- [What to produce] Beneath this line is the data. Output exactly the lines from the line with "(Die Aufgehede Sonne" to the line with "Dieser Segeltörn dient", both ends included, and nothing more.

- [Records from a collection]
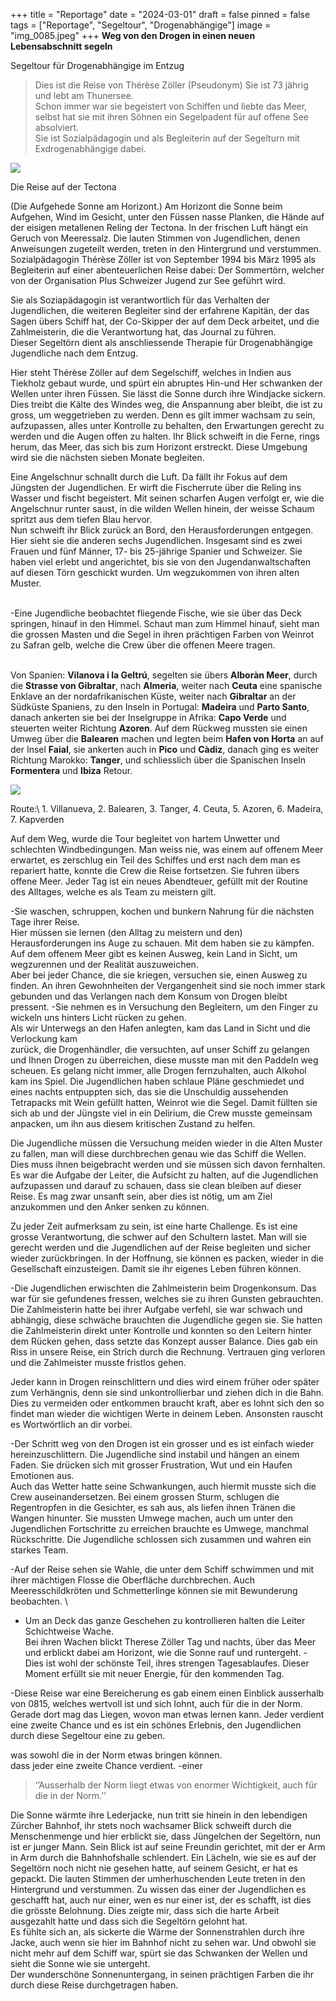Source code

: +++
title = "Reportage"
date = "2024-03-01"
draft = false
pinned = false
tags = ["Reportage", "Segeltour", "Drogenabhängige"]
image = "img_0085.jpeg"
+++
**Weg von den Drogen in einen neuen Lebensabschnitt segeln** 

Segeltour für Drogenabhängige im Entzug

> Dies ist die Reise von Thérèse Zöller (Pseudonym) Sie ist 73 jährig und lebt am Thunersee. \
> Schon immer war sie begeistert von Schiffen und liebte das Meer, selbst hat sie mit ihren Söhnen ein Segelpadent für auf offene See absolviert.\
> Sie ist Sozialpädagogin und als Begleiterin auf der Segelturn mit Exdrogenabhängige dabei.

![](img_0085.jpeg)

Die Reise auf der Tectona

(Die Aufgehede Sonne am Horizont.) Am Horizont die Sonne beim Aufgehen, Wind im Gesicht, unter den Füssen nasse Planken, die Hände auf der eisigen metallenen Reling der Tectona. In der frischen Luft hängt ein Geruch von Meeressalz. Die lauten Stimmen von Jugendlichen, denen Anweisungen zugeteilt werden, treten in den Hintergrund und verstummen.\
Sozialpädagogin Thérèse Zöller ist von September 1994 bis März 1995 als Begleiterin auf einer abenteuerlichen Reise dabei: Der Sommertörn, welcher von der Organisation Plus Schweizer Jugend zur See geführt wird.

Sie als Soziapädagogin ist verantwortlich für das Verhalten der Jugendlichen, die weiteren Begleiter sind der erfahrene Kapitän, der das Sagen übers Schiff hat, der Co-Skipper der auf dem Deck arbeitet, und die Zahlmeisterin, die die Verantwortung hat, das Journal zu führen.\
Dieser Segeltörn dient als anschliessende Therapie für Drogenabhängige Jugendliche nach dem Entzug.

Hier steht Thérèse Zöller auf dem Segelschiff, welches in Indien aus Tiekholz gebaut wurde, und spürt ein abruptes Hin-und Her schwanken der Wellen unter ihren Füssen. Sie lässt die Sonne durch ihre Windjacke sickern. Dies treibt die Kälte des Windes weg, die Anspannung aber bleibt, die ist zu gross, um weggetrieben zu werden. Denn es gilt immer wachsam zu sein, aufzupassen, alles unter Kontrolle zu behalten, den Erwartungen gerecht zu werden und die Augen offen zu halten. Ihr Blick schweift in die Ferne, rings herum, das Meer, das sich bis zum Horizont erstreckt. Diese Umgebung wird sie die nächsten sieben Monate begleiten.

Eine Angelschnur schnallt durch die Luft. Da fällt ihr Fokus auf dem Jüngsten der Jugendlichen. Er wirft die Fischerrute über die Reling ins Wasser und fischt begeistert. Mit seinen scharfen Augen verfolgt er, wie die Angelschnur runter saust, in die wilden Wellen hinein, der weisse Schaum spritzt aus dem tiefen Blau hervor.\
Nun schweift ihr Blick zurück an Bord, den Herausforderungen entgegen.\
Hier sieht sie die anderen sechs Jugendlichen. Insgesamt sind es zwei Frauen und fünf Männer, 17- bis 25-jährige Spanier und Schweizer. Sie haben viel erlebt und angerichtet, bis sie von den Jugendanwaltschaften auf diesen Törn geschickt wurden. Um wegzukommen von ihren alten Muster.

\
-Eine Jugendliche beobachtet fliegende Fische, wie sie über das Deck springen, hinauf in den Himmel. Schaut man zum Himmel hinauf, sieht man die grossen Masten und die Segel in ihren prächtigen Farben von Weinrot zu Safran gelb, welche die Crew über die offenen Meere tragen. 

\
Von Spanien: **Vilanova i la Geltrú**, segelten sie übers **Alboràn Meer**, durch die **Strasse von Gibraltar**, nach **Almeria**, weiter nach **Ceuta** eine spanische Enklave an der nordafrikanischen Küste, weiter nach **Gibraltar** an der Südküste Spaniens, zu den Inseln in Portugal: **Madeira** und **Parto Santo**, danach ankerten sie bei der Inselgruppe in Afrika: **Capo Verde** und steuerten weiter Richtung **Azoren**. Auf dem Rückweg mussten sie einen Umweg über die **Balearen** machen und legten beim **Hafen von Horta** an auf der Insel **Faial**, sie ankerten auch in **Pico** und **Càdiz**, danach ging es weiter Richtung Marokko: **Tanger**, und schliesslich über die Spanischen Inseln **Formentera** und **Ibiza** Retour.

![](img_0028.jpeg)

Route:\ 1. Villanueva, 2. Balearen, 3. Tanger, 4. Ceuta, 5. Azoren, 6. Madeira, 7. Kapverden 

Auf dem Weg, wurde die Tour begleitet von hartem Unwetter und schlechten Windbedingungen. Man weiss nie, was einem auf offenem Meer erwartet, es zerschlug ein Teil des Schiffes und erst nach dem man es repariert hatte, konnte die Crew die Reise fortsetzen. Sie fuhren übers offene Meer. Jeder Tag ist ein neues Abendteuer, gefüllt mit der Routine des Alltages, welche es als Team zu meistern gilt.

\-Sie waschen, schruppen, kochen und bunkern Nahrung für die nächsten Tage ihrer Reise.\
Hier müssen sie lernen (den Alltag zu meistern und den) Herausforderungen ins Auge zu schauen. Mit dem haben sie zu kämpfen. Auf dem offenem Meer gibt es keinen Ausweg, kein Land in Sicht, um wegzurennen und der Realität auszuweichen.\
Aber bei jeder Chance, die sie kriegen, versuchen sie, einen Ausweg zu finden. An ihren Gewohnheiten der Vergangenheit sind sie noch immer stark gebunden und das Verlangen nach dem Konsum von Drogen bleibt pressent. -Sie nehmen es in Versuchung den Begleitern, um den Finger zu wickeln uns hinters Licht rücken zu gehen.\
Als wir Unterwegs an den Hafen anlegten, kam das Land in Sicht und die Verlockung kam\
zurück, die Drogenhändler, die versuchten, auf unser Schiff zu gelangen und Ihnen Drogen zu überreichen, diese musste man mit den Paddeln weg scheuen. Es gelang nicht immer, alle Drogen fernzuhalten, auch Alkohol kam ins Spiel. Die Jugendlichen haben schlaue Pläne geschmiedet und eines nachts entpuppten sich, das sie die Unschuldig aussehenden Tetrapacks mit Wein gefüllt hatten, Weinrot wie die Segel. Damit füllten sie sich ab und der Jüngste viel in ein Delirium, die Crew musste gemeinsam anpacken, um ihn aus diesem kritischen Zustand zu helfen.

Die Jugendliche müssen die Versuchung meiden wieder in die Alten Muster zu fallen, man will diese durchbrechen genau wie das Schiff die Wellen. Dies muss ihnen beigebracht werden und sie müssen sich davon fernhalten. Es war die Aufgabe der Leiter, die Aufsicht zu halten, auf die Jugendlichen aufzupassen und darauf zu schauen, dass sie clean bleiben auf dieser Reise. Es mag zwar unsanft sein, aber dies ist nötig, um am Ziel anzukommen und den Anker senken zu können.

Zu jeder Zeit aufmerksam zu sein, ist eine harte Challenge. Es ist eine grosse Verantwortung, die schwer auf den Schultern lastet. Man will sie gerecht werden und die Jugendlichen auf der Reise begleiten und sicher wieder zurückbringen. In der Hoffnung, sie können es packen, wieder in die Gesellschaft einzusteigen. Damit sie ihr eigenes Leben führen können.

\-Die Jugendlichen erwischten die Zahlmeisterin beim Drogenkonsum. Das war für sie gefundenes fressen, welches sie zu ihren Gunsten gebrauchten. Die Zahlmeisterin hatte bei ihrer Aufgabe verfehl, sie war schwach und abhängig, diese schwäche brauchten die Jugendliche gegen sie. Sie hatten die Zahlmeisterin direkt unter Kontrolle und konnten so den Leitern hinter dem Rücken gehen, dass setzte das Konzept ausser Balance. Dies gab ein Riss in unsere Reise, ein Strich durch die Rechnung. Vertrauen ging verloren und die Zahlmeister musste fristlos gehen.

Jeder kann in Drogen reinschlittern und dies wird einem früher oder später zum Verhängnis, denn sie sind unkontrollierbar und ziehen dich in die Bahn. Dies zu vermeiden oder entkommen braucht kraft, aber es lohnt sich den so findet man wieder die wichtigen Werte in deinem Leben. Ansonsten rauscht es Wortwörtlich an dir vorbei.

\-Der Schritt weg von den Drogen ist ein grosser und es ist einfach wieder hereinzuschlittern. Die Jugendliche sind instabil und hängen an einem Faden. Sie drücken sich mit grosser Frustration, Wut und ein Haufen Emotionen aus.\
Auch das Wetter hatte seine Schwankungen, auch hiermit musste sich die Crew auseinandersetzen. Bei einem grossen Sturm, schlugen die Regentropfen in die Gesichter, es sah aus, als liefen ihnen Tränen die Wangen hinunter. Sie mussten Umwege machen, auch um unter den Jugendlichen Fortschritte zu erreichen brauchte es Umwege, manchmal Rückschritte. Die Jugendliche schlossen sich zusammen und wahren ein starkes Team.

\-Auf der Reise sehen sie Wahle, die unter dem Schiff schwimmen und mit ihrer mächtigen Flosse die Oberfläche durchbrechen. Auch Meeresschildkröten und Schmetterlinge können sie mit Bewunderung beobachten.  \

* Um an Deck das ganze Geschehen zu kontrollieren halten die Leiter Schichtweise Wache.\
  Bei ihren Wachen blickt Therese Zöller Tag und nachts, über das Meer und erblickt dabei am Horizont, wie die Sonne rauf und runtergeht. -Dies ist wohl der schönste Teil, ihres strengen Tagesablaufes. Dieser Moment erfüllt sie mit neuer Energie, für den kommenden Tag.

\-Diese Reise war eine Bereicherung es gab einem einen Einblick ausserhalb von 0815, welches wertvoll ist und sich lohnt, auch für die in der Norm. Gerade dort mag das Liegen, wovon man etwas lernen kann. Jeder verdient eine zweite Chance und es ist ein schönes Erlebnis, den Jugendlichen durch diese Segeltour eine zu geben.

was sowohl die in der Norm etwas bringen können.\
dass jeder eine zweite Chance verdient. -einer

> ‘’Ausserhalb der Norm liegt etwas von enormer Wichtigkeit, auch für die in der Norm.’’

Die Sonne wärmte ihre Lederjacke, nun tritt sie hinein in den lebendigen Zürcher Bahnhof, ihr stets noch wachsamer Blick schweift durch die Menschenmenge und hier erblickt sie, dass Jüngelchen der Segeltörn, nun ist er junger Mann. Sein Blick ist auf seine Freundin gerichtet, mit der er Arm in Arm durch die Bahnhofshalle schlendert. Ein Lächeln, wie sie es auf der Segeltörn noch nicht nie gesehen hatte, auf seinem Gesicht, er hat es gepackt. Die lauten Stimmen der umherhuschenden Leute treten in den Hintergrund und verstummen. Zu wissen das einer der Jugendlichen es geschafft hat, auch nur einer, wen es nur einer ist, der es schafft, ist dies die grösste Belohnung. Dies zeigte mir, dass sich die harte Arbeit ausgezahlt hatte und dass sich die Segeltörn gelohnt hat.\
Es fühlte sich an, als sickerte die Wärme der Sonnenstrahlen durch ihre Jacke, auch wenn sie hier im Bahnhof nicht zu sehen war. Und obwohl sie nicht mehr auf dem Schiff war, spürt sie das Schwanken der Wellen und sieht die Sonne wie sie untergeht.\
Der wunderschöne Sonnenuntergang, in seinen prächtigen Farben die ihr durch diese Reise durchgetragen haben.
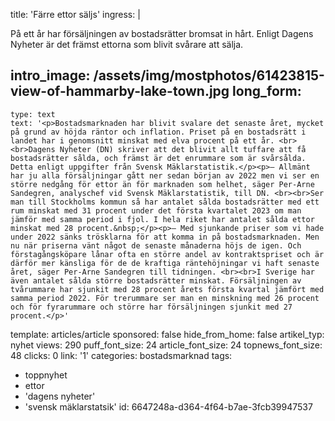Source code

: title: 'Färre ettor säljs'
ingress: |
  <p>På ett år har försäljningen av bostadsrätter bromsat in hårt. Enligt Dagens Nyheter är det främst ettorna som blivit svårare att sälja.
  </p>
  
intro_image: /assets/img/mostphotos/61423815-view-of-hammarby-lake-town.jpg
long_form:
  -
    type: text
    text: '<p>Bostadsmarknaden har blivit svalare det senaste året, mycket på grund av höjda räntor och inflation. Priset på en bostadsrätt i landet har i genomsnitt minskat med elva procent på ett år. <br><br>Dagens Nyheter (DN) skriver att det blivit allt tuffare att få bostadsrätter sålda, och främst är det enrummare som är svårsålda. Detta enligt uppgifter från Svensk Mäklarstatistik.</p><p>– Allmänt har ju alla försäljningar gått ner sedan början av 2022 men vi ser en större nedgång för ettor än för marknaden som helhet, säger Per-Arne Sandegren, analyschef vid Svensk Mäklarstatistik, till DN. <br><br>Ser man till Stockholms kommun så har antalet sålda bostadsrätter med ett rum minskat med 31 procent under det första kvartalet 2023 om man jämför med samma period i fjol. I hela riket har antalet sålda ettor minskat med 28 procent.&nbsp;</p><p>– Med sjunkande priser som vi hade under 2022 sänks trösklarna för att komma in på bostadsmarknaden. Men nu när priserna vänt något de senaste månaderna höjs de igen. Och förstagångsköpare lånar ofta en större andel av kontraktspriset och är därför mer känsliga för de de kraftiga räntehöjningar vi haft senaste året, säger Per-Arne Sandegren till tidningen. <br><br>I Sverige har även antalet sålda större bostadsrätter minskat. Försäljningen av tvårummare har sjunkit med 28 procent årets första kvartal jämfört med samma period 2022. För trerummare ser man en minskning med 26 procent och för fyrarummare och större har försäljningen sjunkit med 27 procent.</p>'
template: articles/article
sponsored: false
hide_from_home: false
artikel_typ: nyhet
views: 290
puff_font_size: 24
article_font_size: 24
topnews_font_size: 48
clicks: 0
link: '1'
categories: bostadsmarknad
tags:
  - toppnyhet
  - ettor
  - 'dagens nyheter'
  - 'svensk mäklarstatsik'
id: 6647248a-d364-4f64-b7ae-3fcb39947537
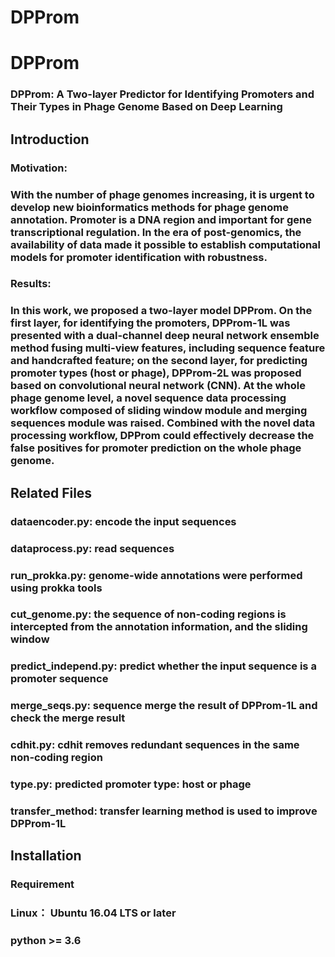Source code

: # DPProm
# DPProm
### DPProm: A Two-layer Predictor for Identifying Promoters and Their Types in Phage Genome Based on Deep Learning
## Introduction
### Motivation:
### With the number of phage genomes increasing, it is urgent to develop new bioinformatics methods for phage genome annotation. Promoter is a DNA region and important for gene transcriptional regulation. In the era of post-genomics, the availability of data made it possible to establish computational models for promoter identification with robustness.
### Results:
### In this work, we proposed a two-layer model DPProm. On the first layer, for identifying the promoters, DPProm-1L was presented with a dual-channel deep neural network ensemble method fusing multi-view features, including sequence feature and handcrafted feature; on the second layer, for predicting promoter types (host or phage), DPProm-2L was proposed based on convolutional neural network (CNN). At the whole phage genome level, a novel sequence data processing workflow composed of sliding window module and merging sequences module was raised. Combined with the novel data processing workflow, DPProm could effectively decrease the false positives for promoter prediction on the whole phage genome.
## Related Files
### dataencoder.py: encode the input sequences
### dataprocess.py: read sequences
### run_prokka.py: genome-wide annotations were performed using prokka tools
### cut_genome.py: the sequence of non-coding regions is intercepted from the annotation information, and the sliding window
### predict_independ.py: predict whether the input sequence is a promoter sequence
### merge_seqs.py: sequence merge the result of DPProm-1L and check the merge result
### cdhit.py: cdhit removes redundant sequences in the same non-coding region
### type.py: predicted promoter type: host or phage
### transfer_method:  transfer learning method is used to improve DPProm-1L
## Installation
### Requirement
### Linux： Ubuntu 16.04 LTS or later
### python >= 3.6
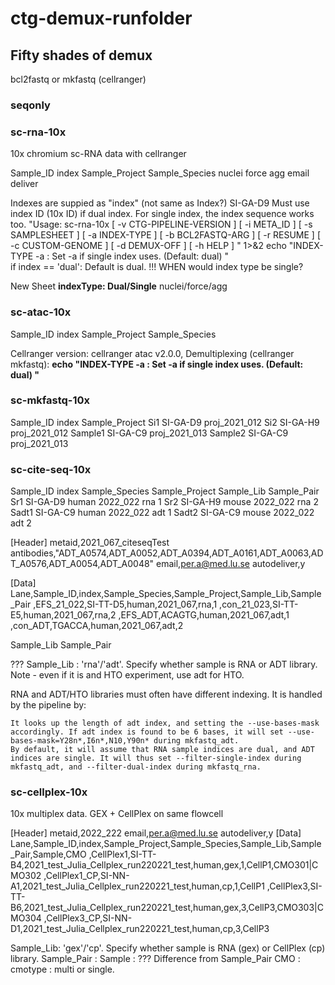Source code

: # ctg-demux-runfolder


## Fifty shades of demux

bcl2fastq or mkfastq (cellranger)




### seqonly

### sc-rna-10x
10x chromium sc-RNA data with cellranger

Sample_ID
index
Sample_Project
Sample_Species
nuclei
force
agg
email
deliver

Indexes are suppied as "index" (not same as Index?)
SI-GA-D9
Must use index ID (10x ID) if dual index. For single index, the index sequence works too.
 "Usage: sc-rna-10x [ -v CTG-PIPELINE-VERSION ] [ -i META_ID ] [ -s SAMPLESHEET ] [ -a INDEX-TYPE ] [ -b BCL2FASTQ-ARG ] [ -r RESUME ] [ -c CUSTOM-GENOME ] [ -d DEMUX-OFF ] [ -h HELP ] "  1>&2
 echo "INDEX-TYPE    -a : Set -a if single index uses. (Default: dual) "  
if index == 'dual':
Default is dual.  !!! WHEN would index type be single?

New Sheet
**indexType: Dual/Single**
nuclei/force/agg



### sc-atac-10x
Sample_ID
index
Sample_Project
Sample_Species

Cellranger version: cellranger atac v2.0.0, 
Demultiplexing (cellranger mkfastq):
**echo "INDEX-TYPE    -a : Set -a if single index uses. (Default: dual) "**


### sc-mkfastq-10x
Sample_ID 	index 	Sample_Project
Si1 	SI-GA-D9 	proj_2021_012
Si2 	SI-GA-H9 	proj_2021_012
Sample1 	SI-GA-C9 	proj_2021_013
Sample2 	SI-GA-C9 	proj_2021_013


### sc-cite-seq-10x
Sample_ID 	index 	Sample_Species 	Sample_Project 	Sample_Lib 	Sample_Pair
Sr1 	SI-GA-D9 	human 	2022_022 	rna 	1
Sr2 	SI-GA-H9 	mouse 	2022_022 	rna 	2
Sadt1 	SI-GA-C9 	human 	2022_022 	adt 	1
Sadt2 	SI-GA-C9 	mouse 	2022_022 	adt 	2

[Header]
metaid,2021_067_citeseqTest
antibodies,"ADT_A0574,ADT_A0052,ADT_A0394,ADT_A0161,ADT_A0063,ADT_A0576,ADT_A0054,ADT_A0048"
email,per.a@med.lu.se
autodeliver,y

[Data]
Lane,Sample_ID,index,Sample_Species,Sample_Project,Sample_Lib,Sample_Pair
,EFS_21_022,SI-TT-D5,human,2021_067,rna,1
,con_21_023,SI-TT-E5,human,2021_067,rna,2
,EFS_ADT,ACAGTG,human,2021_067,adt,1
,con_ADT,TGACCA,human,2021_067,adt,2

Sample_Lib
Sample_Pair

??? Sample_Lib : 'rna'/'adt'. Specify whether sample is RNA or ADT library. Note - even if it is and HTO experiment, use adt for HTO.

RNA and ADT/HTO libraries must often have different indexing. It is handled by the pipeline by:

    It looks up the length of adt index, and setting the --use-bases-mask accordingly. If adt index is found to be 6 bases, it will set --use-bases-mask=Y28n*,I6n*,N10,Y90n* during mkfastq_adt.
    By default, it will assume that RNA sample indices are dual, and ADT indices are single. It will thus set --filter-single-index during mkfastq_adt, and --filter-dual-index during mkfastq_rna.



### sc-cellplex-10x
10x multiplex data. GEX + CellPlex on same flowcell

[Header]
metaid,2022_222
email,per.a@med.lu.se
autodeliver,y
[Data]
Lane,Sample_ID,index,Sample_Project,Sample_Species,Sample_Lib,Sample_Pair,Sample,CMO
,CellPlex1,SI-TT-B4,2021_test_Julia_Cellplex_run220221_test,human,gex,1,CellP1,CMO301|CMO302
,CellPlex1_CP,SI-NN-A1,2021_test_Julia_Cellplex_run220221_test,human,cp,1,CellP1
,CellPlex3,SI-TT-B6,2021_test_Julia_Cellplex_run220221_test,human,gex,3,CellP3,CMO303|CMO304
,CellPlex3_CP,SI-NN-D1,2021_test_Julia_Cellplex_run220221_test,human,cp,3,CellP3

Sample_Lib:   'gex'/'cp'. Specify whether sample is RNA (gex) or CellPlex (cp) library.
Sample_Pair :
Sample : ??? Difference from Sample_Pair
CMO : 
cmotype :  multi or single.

- [Solution]
(Die Aufgehede Sonne am Horizont.) Am Horizont die Sonne beim Aufgehen, Wind im Gesicht, unter den Füssen nasse Planken, die Hände auf der eisigen metallenen Reling der Tectona. In der frischen Luft hängt ein Geruch von Meeressalz. Die lauten Stimmen von Jugendlichen, denen Anweisungen zugeteilt werden, treten in den Hintergrund und verstummen.\
Sozialpädagogin Thérèse Zöller ist von September 1994 bis März 1995 als Begleiterin auf einer abenteuerlichen Reise dabei: Der Sommertörn, welcher von der Organisation Plus Schweizer Jugend zur See geführt wird.

Sie als Soziapädagogin ist verantwortlich für das Verhalten der Jugendlichen, die weiteren Begleiter sind der erfahrene Kapitän, der das Sagen übers Schiff hat, der Co-Skipper der auf dem Deck arbeitet, und die Zahlmeisterin, die die Verantwortung hat, das Journal zu führen.\
Dieser Segeltörn dient als anschliessende Therapie für Drogenabhängige Jugendliche nach dem Entzug.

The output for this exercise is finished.